Inabsência ou a ausência invertida

De qualquer ângulo que se olhe a escultura Inabsência, de Artur Lescher no átrio da Pinacoteca do Estado de São Paulo, nota-se o poder do objeto escultórico dominando a arquitetura, em um ato vertiginoso que desvirgina a atmosfera domesticada do antigo museu da Praça da Luz. O encontro dos metais pontiagudos com os tijolos aparentes, concebidos com uma argamassa, quase orgânica, dá ao ambiente um clima cênico, pela multiplicação dos pontos de vista. A topografia poética de altos e baixos deixa com o espectador a tarefa de organizar a simultaneidade das diversas sensações. Quanto mais nos aproximamos da grande peça, mais ela se circunscreve. O site specific integra o projeto Octógono Arte Contemporânea no qual Lescher cria uma cúpula invertida de 12 m x 14 m, com latão e madeira, materiais recorrentes em sua obra, e que aborda a história da arquitetura da Pinacoteca.

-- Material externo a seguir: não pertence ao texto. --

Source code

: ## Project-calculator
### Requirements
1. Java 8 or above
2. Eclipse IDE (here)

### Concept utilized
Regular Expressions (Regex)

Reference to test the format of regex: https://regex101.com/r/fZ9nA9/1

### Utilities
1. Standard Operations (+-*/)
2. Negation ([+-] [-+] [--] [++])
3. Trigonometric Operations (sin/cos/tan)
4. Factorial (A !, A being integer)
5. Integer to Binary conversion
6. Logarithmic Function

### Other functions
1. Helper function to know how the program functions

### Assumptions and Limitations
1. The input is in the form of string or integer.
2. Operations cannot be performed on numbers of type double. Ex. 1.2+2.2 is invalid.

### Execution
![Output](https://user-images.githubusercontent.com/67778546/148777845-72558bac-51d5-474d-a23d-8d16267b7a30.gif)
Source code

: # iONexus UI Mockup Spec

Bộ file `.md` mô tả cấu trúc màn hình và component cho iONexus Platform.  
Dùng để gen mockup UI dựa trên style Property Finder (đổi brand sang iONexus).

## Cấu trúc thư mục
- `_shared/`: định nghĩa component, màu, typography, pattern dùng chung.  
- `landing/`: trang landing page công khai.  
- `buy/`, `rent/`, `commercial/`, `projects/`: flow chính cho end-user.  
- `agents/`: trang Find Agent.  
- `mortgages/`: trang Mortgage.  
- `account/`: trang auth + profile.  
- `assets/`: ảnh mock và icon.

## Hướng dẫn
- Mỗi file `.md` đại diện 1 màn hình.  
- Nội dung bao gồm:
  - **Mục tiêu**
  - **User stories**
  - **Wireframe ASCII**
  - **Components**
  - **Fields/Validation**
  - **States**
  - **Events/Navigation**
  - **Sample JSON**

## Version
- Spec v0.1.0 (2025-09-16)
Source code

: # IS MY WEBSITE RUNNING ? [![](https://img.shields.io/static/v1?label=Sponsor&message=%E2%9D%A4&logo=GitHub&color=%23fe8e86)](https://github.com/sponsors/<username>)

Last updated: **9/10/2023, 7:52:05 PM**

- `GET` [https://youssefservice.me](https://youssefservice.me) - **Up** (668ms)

O prédio, de autoria de Ramos de Azevedo, foi executado em 1905 e seu desenho original previa uma cúpula no centro do edifício. Esse átrio, que pode ser considerado o pulmão ou o coração da Pinacoteca, ao longo dos anos sofreu inúmeras transformações. Já foi um pátio aberto, uma arena com arquibancada, onde foram encenados balés e performances experimentais, especialmente nos anos 1980. Hoje, o espaço recebe trabalhos de arte contemporânea dentro do Projeto Octógono.

Dessa vez, Lescher quis contrapor o projeto de Ramos de Azevedo, não concluído, com um dispositivo escultórico de forma circular, a majestosa cúpula imaginada por Ramos de Azevedo. Com isso, também estabeleceu diálogo com a intervenção do restauro arquitetônico de Paulo Mendes da Rocha, que respeitou o projeto original nunca finalizado.

Tempo, ação e lugar são o trinômio que parece balizar a imensa peça que se ergue poderosa no centro do átrio, cujos tentáculos articulam-se em torno do eixo central. Mais do que um objeto tridimensional, a peça funciona como um quebra-cabeça para se compreender o significado do projeto de Azevedo. O espectador é capturado entre dois mundos, um real e outro do que deveria ser. O elemento metal ajuda a reforçar o efeito icônico da peça e seus raios geram linhas de fuga que projetam a composição no espaço. A proposta de Lescher é manter o nível do discurso arquitetônico, respeitando-o ao máximo em suas buscas para escapar do espaço representativo. É o relato de uma ação como signo de uma lembrança, de um pensamento de como espacializar o vazio. O problema não se resume no que se vê, mas no que se deveria ver, de modo que a fórmula de descrição é ao mesmo tempo um gesto de descobrimento. Com isso, Lescher promove um espetáculo mediante a ramificação dos espaços e retoma outras questões que já havia colocado em outras obras ou site specifics como esse. Sua obra se apoia, em grande parte, na melhor tradição do construtivismo brasileiro e traz referências acumulativas no trato com o volume e espaço. A limpeza formal é um de seus traços marcantes e assegura o controle rigoroso de seus planos.

Em projetos anteriores, Lescher já se enveredou por experiências mais radicais e efêmeras, como aquela em que construiu um muro de sal que, ao ser desgastado pelo vento e pela intempérie, promoveu um discurso arqueológico sobre o efeito de deslocamentos, substituições, em um processo aberto de caráter inacabado.

Nos objetos de pequenas dimensões, o artista traz a autonomia das regras próprias, com técnicas que mostram um apuro artesanal sistemático, com continuidades ininterruptas, alicerçados no domínio do material, especialmente no da madeira.

Com Inabsência, Lescher nos envolve em um clima de desagregação com argumento da ausência, do não acabado. Tudo muito pertinente e muito pouco discutido ao longo da história desse importante exemplar arquitetônico paulistano.